Employees in the Eagle Point School District voted overwhelmingly in favor of authorizing a strike Tuesday, saying months of failed bargaining have affected their work performance.
"People are feeling exhausted, overworked and overwhelmed," said Judy Rosenzweig, an art teacher at Eagle Point High School who voted in favor of authorizing the strike. "You cannot convince me that it does not impact the learning environment."
Rosenzweig said she has followed the ongoing negotiations over the past several months and seen the effect it has had on employees.
"The sheer overwhelm of the workload is indescribable," said Rosenzweig.
The Eagle Point Education Association has been bargaining with the district administration for 13 months without settling on a new contract for teachers, other licensed employees and classified staff.
In late March, the EPEA declared an impasse, putting a timeline to the end of bargaining.
Both the union and the EPEA submitted final contract proposals April 4, which began a 30-day cooling-off period.
The two bargaining teams have been stuck on a number of contract articles, including the district's proposed reduction of teacher prep time, employee salaries and the possibility of contracting out transportation and janitorial services.
During a 131/2; hour bargaining session April 19, the teams made several steps toward settling a contract, but still were unable to agree on all the articles.
"It's been hard," said Jay Schroder, a language arts teacher at Eagle Point High School who also voted to authorize the strike.
Schroder said before the vote that he believed most employees were in favor of authorizing a strike, and understand that actually striking is a real possibility.
"They realize it's a big decision," said Schroder.
Of the EPEA's 341 employees, about 87 percent attended Tuesday's meeting, according to David Sours, chairman of the bargaining support team.
Sours said the "overwhelming majority," or at least 80 percent of those who attended, voted in favor of authorizing the strike.

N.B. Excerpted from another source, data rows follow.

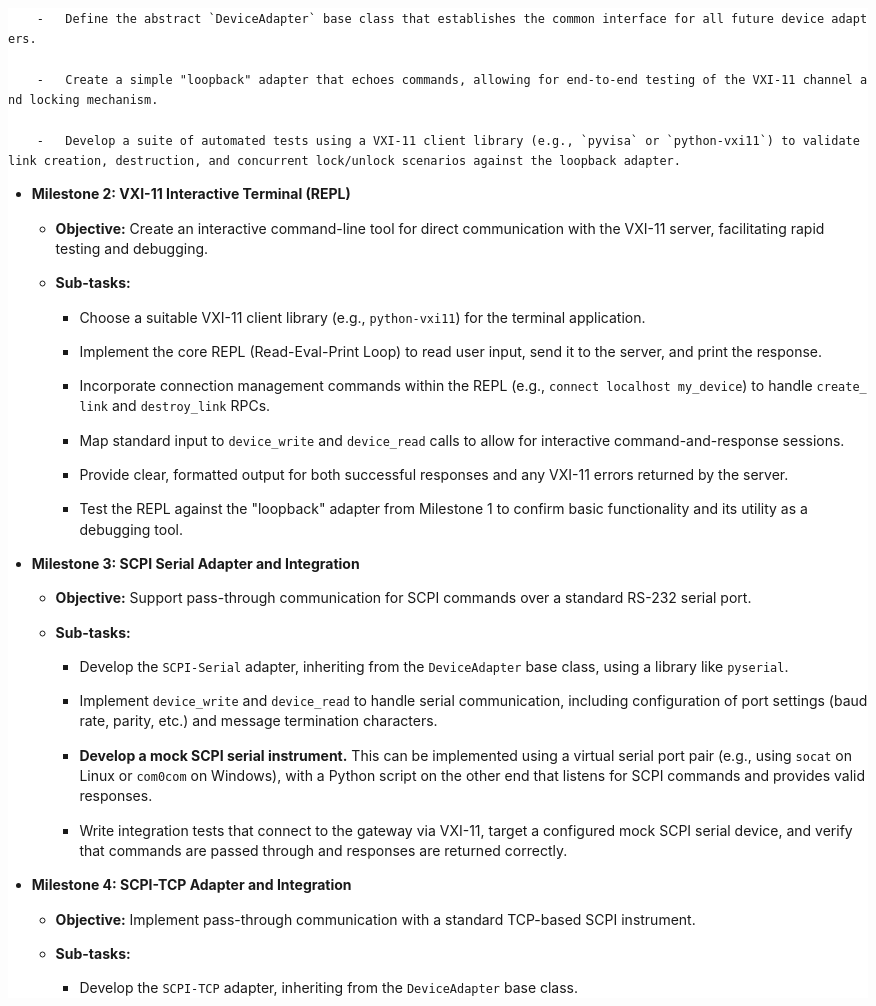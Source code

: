         -   Define the abstract `DeviceAdapter` base class that establishes the common interface for all future device adapters.

        -   Create a simple "loopback" adapter that echoes commands, allowing for end-to-end testing of the VXI-11 channel and locking mechanism.

        -   Develop a suite of automated tests using a VXI-11 client library (e.g., `pyvisa` or `python-vxi11`) to validate link creation, destruction, and concurrent lock/unlock scenarios against the loopback adapter.

-   **Milestone 2: VXI-11 Interactive Terminal (REPL)**

    -   **Objective:** Create an interactive command-line tool for direct communication with the VXI-11 server, facilitating rapid testing and debugging.

    -   **Sub-tasks:**

        -   Choose a suitable VXI-11 client library (e.g., `python-vxi11`) for the terminal application.

        -   Implement the core REPL (Read-Eval-Print Loop) to read user input, send it to the server, and print the response.

        -   Incorporate connection management commands within the REPL (e.g., `connect localhost my_device`) to handle `create_link` and `destroy_link` RPCs.

        -   Map standard input to `device_write` and `device_read` calls to allow for interactive command-and-response sessions.

        -   Provide clear, formatted output for both successful responses and any VXI-11 errors returned by the server.

        -   Test the REPL against the "loopback" adapter from Milestone 1 to confirm basic functionality and its utility as a debugging tool.

-   **Milestone 3: SCPI Serial Adapter and Integration**

    -   **Objective:** Support pass-through communication for SCPI commands over a standard RS-232 serial port.

    -   **Sub-tasks:**

        -   Develop the `SCPI-Serial` adapter, inheriting from the `DeviceAdapter` base class, using a library like `pyserial`.

        -   Implement `device_write` and `device_read` to handle serial communication, including configuration of port settings (baud rate, parity, etc.) and message termination characters.

        -   **Develop a mock SCPI serial instrument.** This can be implemented using a virtual serial port pair (e.g., using `socat` on Linux or `com0com` on Windows), with a Python script on the other end that listens for SCPI commands and provides valid responses.

        -   Write integration tests that connect to the gateway via VXI-11, target a configured mock SCPI serial device, and verify that commands are passed through and responses are returned correctly.

-   **Milestone 4: SCPI-TCP Adapter and Integration**

    -   **Objective:** Implement pass-through communication with a standard TCP-based SCPI instrument.

    -   **Sub-tasks:**

        -   Develop the `SCPI-TCP` adapter, inheriting from the `DeviceAdapter` base class.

The Oregon Education Association is sanctioning the EPEA strike, meaning they will help support employees through part of a $24 million strike fund the OEA has built up, should they decide to walk off the job.
The EPEA must give the district 10-day notice of their intent to strike, and cannot strike until the end of the 30-day cooling off period, which ends May 4.
At this time, the district also gains the authority to implement some or all of their last contract offer, without further negotiations.
Regardless of whether a strike is called, employees can each make a personal decision of whether they will come to work.
Sours said the employees hope bargaining to continue through the rest of the cooling-off period.
In 2009, the last time employees negotiated on a contract with the district, months of failed bargaining led employees to vote and authorize a strike.
They were able to settle on a contract during an all-night bargaining session on the last day of negotiations, and no strike took place.
Rosenzweig said she worked for the district in 2009, but feels this attempt to settle a contract has been harder.
"It's been different this time because of the economy," said Rosenzweig. "I'm very disappointed in the leadership of our district."